> _ACTION ITEM_: How many lines in the records below contain the word "frame"? Reply with that number only.
#### RECORDS ####
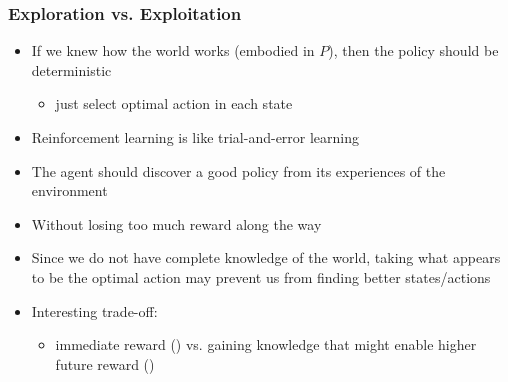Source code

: \documentclass[handout]{beamer}
\begin{document}
\begin{frame}\frametitle{Exploration vs. Exploitation}\small
\begin{itemize}
\item If we knew how the world works (embodied in $P$), then the policy should be deterministic 
\begin{itemize}
\item  just select optimal action in each state
\end{itemize}
\item Reinforcement learning is like trial-and-error learning
\item The agent should discover a good policy from its experiences of the environment
\item Without losing too much reward along the way

\item Since we do not have complete knowledge of the world, taking what appears to be the optimal action may prevent us from finding better states/actions
\item Interesting trade-off: 
\begin{itemize}
\item immediate reward () vs. gaining knowledge that might enable higher future reward ()
\end{itemize}
\end{itemize}
\end{frame}
\end{document}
####
> _ANSWER FOR THE TASK_: 2